Ken Buchanan credit linkedin

« Alors que nous nous préparons à un été chargé, veuillez continuer à appliquer les normes élevées d’embauche de l’aéroport de DFW et ne pas solliciter (ou braconner !) les employés d’autres opérations de DFW. »

Après plus d’un an de blocages liés à la pandémie de coronavirus, les voyageurs qui sortent de chez eux pour des vacances ont été confrontés à de longues lignes de sécurité, à des heures d’attente avec les compagnies aériennes et à moins d’options à l’aéroport pour tout, du café aux sandwichs au poulet frit en raison du manque de personnel.

Primes à l’embauche de 1 000 $

La Transportation Security Administration offre des primes à l’embauche de 1 000 $ dans le cadre de ses efforts pour ajouter 6 000 agents de contrôle d’ici la fin septembre. Jusqu’à présent, elle en a embauché environ 4 000, a déclaré une porte-parole de la TSA. Les aéroports desservant Austin, Texas, Myrtle Beach, Caroline du Sud et Charlotte, Caroline du Nord, ont demandé aux voyageurs d’arriver jusqu’à trois heures plus tôt ces dernières semaines en raison des longues lignes de sécurité.

Certaines compagnies aériennes, qui ont reçu 54 milliards de dollars d’aides salariales fédérales pour les empêcher de licencier des travailleurs, se précipitent maintenant pour embaucher du personnel pour les réservations et autres services de l’entreprise. DFW a exhorté les employés à prendre des congés temporaires ou des rachats pendant la pandémie pour réduire les coûts.

Les emplois de loisirs et d’accueil aux États-Unis ont augmenté de 292 000 le mois dernier, représentant plus de la moitié des gains d’emploi de mai, selon le rapport mensuel du ministère du Travail. Près des deux tiers des gains d’emplois dans les secteurs provenaient des établissements de restauration et de débit de boissons.

La tendance nationale qui a mis au défi les gestionnaires qui tentent de pourvoir ces types d’emplois est encore plus aiguë dans de nombreux aéroports.
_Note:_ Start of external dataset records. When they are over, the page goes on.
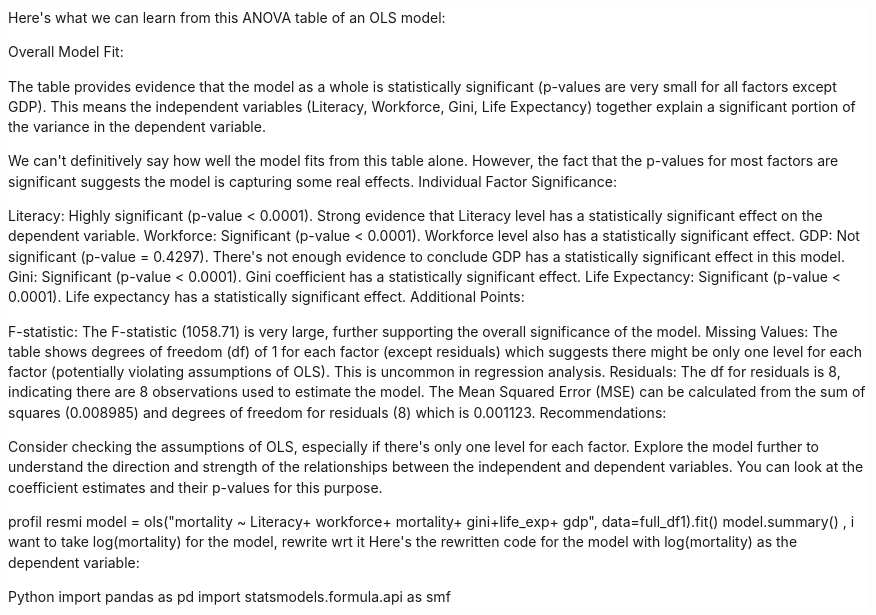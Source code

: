 












Here's what we can learn from this ANOVA table of an OLS model:

Overall Model Fit:

The table provides evidence that the model as a whole is statistically significant (p-values are very small for all factors except GDP). This means the independent variables (Literacy, Workforce, Gini, Life Expectancy) together explain a significant portion of the variance in the dependent variable.

We can't definitively say how well the model fits from this table alone. However, the fact that the p-values for most factors are significant suggests the model is capturing some real effects.
Individual Factor Significance:

Literacy: Highly significant (p-value < 0.0001). Strong evidence that Literacy level has a statistically significant effect on the dependent variable.
Workforce: Significant (p-value < 0.0001). Workforce level also has a statistically significant effect.
GDP: Not significant (p-value = 0.4297). There's not enough evidence to conclude GDP has a statistically significant effect in this model.
Gini: Significant (p-value < 0.0001). Gini coefficient has a statistically significant effect.
Life Expectancy: Significant (p-value < 0.0001). Life expectancy has a statistically significant effect.
Additional Points:

F-statistic: The F-statistic (1058.71) is very large, further supporting the overall significance of the model.
Missing Values: The table shows degrees of freedom (df) of 1 for each factor (except residuals) which suggests there might be only one level for each factor (potentially violating assumptions of OLS). This is uncommon in regression analysis.
Residuals: The df for residuals is 8, indicating there are 8 observations used to estimate the model. The Mean Squared Error (MSE) can be calculated from the sum of squares (0.008985) and degrees of freedom for residuals (8) which is 0.001123.
Recommendations:

Consider checking the assumptions of OLS, especially if there's only one level for each factor.
Explore the model further to understand the direction and strength of the relationships between the independent and dependent variables. You can look at the coefficient estimates and their p-values for this purpose.

profil resmi
model = ols("mortality ~ Literacy+ workforce+ mortality+ gini+life_exp+ gdp", data=full_df1).fit()
model.summary() , i want to take log(mortality) for the model, rewrite wrt it
Here's the rewritten code for the model with log(mortality) as the dependent variable:

Python
import pandas as pd
import statsmodels.formula.api as smf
Les travailleurs potentiels qui sont prêts à subir un contrôle de sécurité fédéral, qui peut prendre plus de deux semaines, et à se rendre à l’aéroport pour retourner des hamburgers ou vendre des magazines ont un prix élevé – s’ils peuvent être trouvés.

Récupération en dernière minute

« Les aéroports, même en temps normal, ont d’énormes difficultés à amener les gens à vouloir venir à l’aéroport pour travailler », a déclaré Earl Heffintrayer, analyste principal des aéroports chez Moody’s Investors Service.

Certains concessionnaires ont déclaré que les besoins de garde d’enfants ou l’augmentation des allocations de chômage pourraient avoir dissuadé certains travailleurs potentiels de prendre un emploi.

La forte reprise après avoir passé un an aux prises avec une chute de la demande a créé une ruée pour les travailleurs.

Les employeurs « taillent énormément dans les effectifs et d’un seul coup, ils souhaiteraient  embaucher de nombreux collaborateurs. De plus,  les employeurs lancent leurs recrutements en même temps », a déclaré Ioana Marinescu, professeure adjointe de politique publique à l’Université de Pennsylvanie qui a étudié l’impact des contrôles de relance pendant la pandémie. « Le bassin de travailleurs est à peu près constant, alors que le nombre d’employeurs qui essaient d’embaucher ne cesse d’augmenter. »

Elle a déclaré que les allocations de chômage rendent les candidats plus exigeants quant aux opportunités d’emploi.

Aide fédérale

La reprise de l’industrie du voyage s’est accélérée depuis que les vaccins Covid-19 ont été largement déployés ce printemps. Les contrôles de la TSA dans les aéroports ont rebondi à environ 80 % des niveaux de 2019, un net revirement par rapport à l’année dernière, lorsque le volume de passagers aux États-Unis était tombé à son plus bas niveau depuis 1984.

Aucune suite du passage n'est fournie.